Sometimes a customer simply won't pay, and there comes a point where you stop expecting to collect. Rather than pretending the invoice is still open, you can mark it uncollectible — a bad-debt write-off that removes the balance from your open AR report while keeping the invoice and its full audit trail on file. This guide shows you how, and when to use it instead of voiding.
When can you mark an invoice uncollectible?
The Mark uncollectible action only appears on an invoice that's Overdue — that is, a finalized invoice whose due date has passed and whose balance is still owed. It's a deliberate write-off, so Cornerspot reserves it for invoices that have genuinely gone past due. Drafts, open-but-not-yet-due, paid, and voided invoices don't show it.
How to mark an invoice as uncollectible in Cornerspot
1. Open the overdue invoice
From the dashboard, select Invoices in the left-hand menu (under Members & Billing), find the overdue invoice you no longer expect to collect, and open it from its row.

2. Confirm it's overdue
On the invoice detail page, check that the status reads Overdue in the header. The write-off is only available from this state — if the invoice isn't overdue yet, you won't see the action.

3. Open the “Advanced” section
Scroll to the bottom of the invoice to the Advanced section. Here you'll find Mark uncollectible alongside the other lifecycle actions. Click it to start the write-off.

4. Confirm the write-off
A confirmation explains what happens: “Marking this invoice uncollectible removes it from the open AR report while preserving the invoice and its audit trail in your billing records.” Click Mark uncollectible to confirm.

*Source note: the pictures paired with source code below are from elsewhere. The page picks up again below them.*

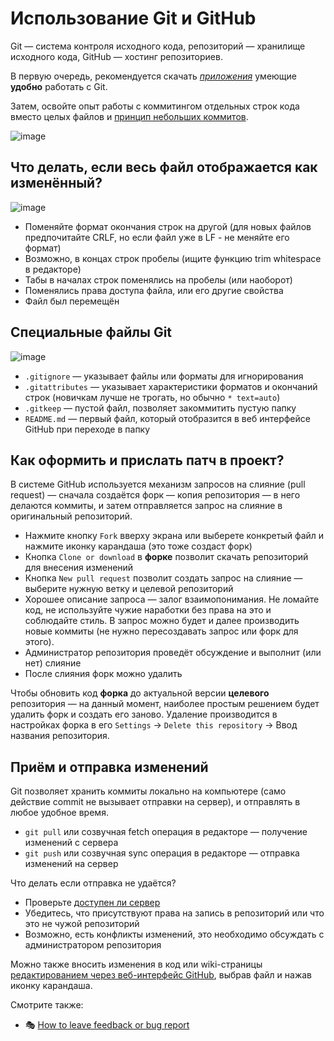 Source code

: # Использование Git и GitHub

Git — система контроля исходного кода, репозиторий — хранилище исходного кода, GitHub — хостинг репозиториев.

В первую очередь, рекомендуется скачать [*приложения*](../english/Developer-Guide/Must-Have.md#git-and-github-integration) умеющие **удобно** работать с Git.

Затем, освойте опыт работы с коммитингом отдельных строк кода вместо целых файлов и [принцип небольших коммитов](https://ahitrin.github.io/work/2012/07/15/Микрокоммиты-в-git/).

![image](https://cloud.githubusercontent.com/assets/359239/5745722/ab3d336e-9bdf-11e4-8001-fc7316e8155b.gif)

## Что делать, если весь файл отображается как изменённый?

![image](https://user-images.githubusercontent.com/3642643/38783049-9cb36556-4105-11e8-9f31-fabde2f65e81.png)

- Поменяйте формат окончания строк на другой (для новых файлов предпочитайте CRLF, но если файл уже в LF - не меняйте его формат)
- Возможно, в концах строк пробелы (ищите функцию trim whitespace в редакторе)
- Табы в началах строк поменялись на пробелы (или наоборот)
- Поменялись права доступа файла, или его другие свойства
- Файл был перемещён

## Специальные файлы Git

![image](https://user-images.githubusercontent.com/3642643/38783115-9673f222-4106-11e8-9dc3-a964be1919b9.png)

- `.gitignore` — указывает файлы или форматы для игнорирования
- `.gitattributes` — указывает характеристики форматов и окончаний строк (новичкам лучше не трогать, но обычно `* text=auto`)
- `.gitkeep` — пустой файл, позволяет закоммитить пустую папку
- `README.md` — первый файл, который отобразится в веб интерфейсе GitHub при переходе в папку

## Как оформить и прислать патч в проект?

В системе GitHub используется механизм запросов на слияние (pull request) — сначала создаётся форк — копия репозитория — в него делаются коммиты, и затем отправляется запрос на слияние в оригинальный репозиторий.

- Нажмите кнопку `Fork` вверху экрана или выберете конкретый файл и нажмите иконку карандаша (это тоже создаст форк)
- Кнопка `Clone or download` в **форке** позволит скачать репозиторий для внесения изменений
- Кнопка `New pull request` позволит создать запрос на слияние — выберите нужную ветку и целевой репозиторий
- Хорошее описание запроса — залог взаимопонимания. Не ломайте код, не используйте чужие наработки без права на это и соблюдайте стиль. В запрос можно будет и далее производить новые коммиты (не нужно пересоздавать запрос или форк для этого).
- Администратор репозитория проведёт обсуждение и выполнит (или нет) слияние
- После слияния форк можно удалить

Чтобы обновить код **форка** до актуальной версии **целевого** репозитория — на данный момент, наиболее простым решением будет удалить форк и создать его заново. Удаление производится в настройках форка в его `Settings` -> `Delete this repository` -> Ввод названия репозитория.

## Приём и отправка изменений

Git позволяет хранить коммиты локально на компьютере (само действие commit не вызывает отправки на сервер), и отправлять в любое удобное время.

- `git pull` или созвучная fetch операция в редакторе — получение изменений с сервера
- `git push` или созвучная sync операция в редакторе — отправка изменений на сервер

Что делать если отправка не удаётся?

- Проверьте [доступен ли сервер](https://status.github.com/messages)
- Убедитесь, что присутствуют права на запись в репозиторий или что это не чужой репозиторий
- Возможно, есть конфликты изменений, это необходимо обсуждать с администратором репозитория

Можно также вносить изменения в код или wiki-страницы [редактированием через веб-интерфейс GitHub](../User-Guide/Wiki-How.md), выбрав файл и нажав иконку карандаша.

Смотрите также:

* :performing_arts: [How to leave feedback or bug report](../User-Guide/Issues.md)

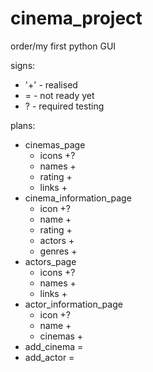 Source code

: # cinema_project
order/my first python GUI

signs:
* '+' - realised
* = - not ready yet
* ? - required testing


plans:
* cinemas_page
  - icons +?
  - names +
  - rating +
  - links +
* cinema_information_page
  - icon +?
  - name +
  - rating +
  - actors +
  - genres +
* actors_page
  - icons +?
  - names +
  - links +
* actor_information_page
  - icon +?
  - name +
  - cinemas +
* add_cinema =
* add_actor =
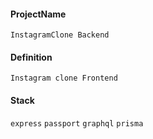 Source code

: #### ProjectName

`InstagramClone Backend`

#### Definition

`Instagram clone Frontend`

#### Stack

`express` `passport` `graphql` `prisma`
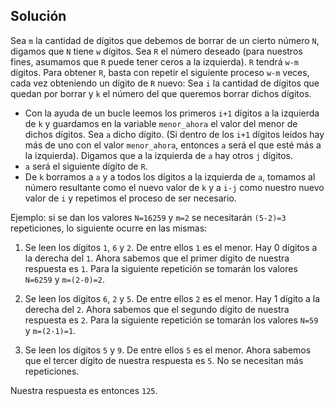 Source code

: ## Solución
Sea `m` la cantidad de dígitos que debemos de borrar de un cierto número `N`, digamos que `N` tiene `w` dígitos. Sea `R` el número deseado (para nuestros fines, asumamos que `R` puede tener ceros a la izquierda). `R` tendrá `w-m` dígitos.
Para obtener `R`, basta con repetir el siguiente proceso `w-m` veces, cada vez obteniendo un dígito de `R` nuevo:
Sea `i` la cantidad de dígitos que quedan por borrar y `k` el número del que queremos borrar dichos dígitos.
- Con la ayuda de un bucle leemos los primeros `i+1` dígitos a la izquierda de `k` y guardamos en la variable `menor_ahora` el valor del menor de dichos dígitos. Sea `a` dicho dígito. (Si dentro de los `i+1` dígitos leidos hay más de uno con el valor `menor_ahora`, entonces `a` será el que esté más a la izquierda). Digamos que a la izquierda de `a` hay otros `j` dígitos.
- `a` será el siguiente dígito de `R`.
- De `k` borramos a  `a` y a todos los dígitos a la izquierda de `a`, tomamos al número resultante como el nuevo valor de `k` y a `i-j` como nuestro nuevo valor de `i` y repetimos el proceso de ser necesario.

Ejemplo: si se dan los valores `N=16259` y `m=2` se necesitarán `(5-2)=3` repeticiones, lo siguiente ocurre en las mismas: <br />

1. Se leen los dígitos `1`, `6` y `2`. De entre ellos `1` es el menor.
Hay 0 dígitos a la derecha del `1`.
Ahora sabemos que el primer dígito de nuestra respuesta es `1`.
Para la siguiente repetición se tomarán los valores `N=6259` y `m=(2-0)=2`.

2. Se leen los dígitos `6`, `2` y `5`. De entre ellos `2` es el menor.
Hay 1 dígito a la derecha del `2`.
Ahora sabemos que el segundo dígito de nuestra respuesta es `2`.
Para la siguiente repetición se tomarán los valores `N=59` y `m=(2-1)=1`.

3. Se leen los dígitos `5` y `9`. De entre ellos `5` es el menor.
Ahora sabemos que el tercer dígito de nuestra respuesta es `5`.
No se necesitan más repeticiones.

Nuestra respuesta es entonces `125`.
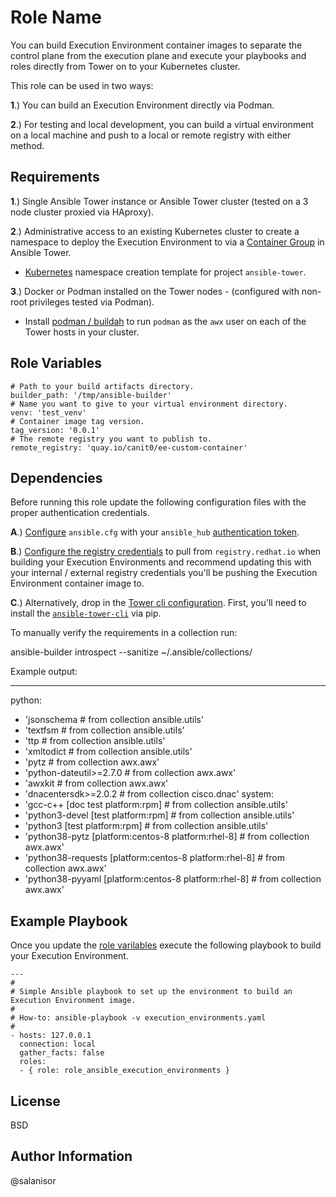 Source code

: Role Name
=========

You can build Execution Environment container images to separate the control plane from the execution plane and execute your playbooks and roles directly from Tower on to your Kubernetes cluster.

This role can be used in two ways:

**1**.) You can build an Execution Environment directly via Podman. 

**2**.) For testing and local development, you can build a virtual environment on a local machine and push to a local or remote registry with either method.

Requirements
------------


**1**.) Single Ansible Tower instance or Ansible Tower cluster (tested on a 3 node cluster proxied via HAproxy).

**2**.) Administrative access to an existing Kubernetes cluster to create a namespace to deploy the Execution Environment to via a [Container Group](https://docs.ansible.com/ansible-tower/latest/html/administration/external_execution_envs.html#ag-container-groups) in Ansible Tower.

  - [Kubernetes](https://github.com/salanisor/role_ansible_execution_environments/blob/master/files/execution-environments-k8s-template.yaml) namespace creation template for project `ansible-tower`.

**3**.) Docker or Podman installed on the Tower nodes - (configured with non-root privileges tested via Podman).

  - Install [podman / buildah](https://github.com/salanisor/role_ansible_execution_environments/blob/master/files/pb_buildah.yaml) to run `podman` as the `awx` user on each of the Tower hosts in your cluster.


Role Variables
--------------

    # Path to your build artifacts directory.
    builder_path: '/tmp/ansible-builder'
    # Name you want to give to your virtual environment directory.
    venv: 'test_venv'
    # Container image tag version.
    tag_version: '0.0.1'
    # The remote registry you want to publish to.
    remote_registry: 'quay.io/canit0/ee-custom-container'



Dependencies
------------

Before running this role update the following configuration files with the proper authentication credentials.

**A**.) [Configure](https://access.redhat.com/documentation/en-us/red_hat_ansible_automation_platform/1.0/html/getting_started_with_red_hat_ansible_automation_hub/proc-configure-automation-hub-server) `ansible.cfg` with your `ansible_hub` [authentication token](https://access.redhat.com/documentation/en-us/red_hat_ansible_automation_platform/1.0/html/getting_started_with_red_hat_ansible_automation_hub/proc-create-api-token).

**B**.) [Configure the registry credentials](https://access.redhat.com/terms-based-registry/) to pull from `registry.redhat.io` when building your Execution Environments and recommend updating this with your internal / external registry credentials you'll be pushing the Execution Environment container image to.

**C**.) Alternatively, drop in the [Tower cli configuration](https://tower-cli.readthedocs.io/en/latest/quickstart.html). First, you'll need to install the [`ansible-tower-cli`](https://tower-cli.readthedocs.io/en/latest/install.html) via pip.


To manually verify the requirements in a collection run:

   ansible-builder introspect --sanitize ~/.ansible/collections/

Example output:

   ---
   python:
   - 'jsonschema  # from collection ansible.utils'
   - 'textfsm  # from collection ansible.utils'
   - 'ttp  # from collection ansible.utils'
   - 'xmltodict  # from collection ansible.utils'
   - 'pytz  # from collection awx.awx'
   - 'python-dateutil>=2.7.0  # from collection awx.awx'
   - 'awxkit  # from collection awx.awx'
   - 'dnacentersdk>=2.0.2  # from collection cisco.dnac'
   system:
   - 'gcc-c++ [doc test platform:rpm]  # from collection ansible.utils'
   - 'python3-devel [test platform:rpm]  # from collection ansible.utils'
   - 'python3 [test platform:rpm]  # from collection ansible.utils'
   - 'python38-pytz [platform:centos-8 platform:rhel-8]  # from collection awx.awx'
   - 'python38-requests [platform:centos-8 platform:rhel-8]  # from collection awx.awx'
   - 'python38-pyyaml [platform:centos-8 platform:rhel-8]  # from collection awx.awx'


Example Playbook
----------------

Once you update the [role varilables](https://github.com/salanisor/role_ansible_execution_environments#role-variables) execute the following playbook to build your Execution Environment.

    ---
    #
    # Simple Ansible playbook to set up the environment to build an Execution Environment image.
    #
    # How-to: ansible-playbook -v execution_environments.yaml
    #
    - hosts: 127.0.0.1
      connection: local
      gather_facts: false
      roles:
      - { role: role_ansible_execution_environments }

License
-------

BSD

Author Information
------------------

@salanisor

5. The invoice is written off
The invoice's status changes to Uncollectible. It's now out of your open balance and won't show up as money still owed — but the record stays in your billing history, so you always have a trail of what was billed and what was written off.

Uncollectible vs. void: which should you use?
Both remove an invoice from your open balance, but they mean different things on your books:
- Mark uncollectible is a bad-debt write-off. The customer genuinely owed the money, but you've given up on collecting it. The record of what was owed stays — useful for accounting and reporting on write-offs.
- Void cancels an invoice that was never valid — a duplicate, an error, or a charge that shouldn't have been billed at all. Use it when the invoice itself was a mistake.
Both actions are final and keep the invoice on file for audit. Choose uncollectible when the debt was real but won't be paid, and void when the invoice shouldn't have existed.
Tips
- Try Send reminder first — a nudge before its due date, or shortly after, often collects the balance without a write-off.
- If the customer pays after all, record the payment on the invoice; marking uncollectible doesn't delete the record, so your history stays accurate.
- Uncollectible invoices are kept for audit — they leave your open AR report but remain searchable in your billing records.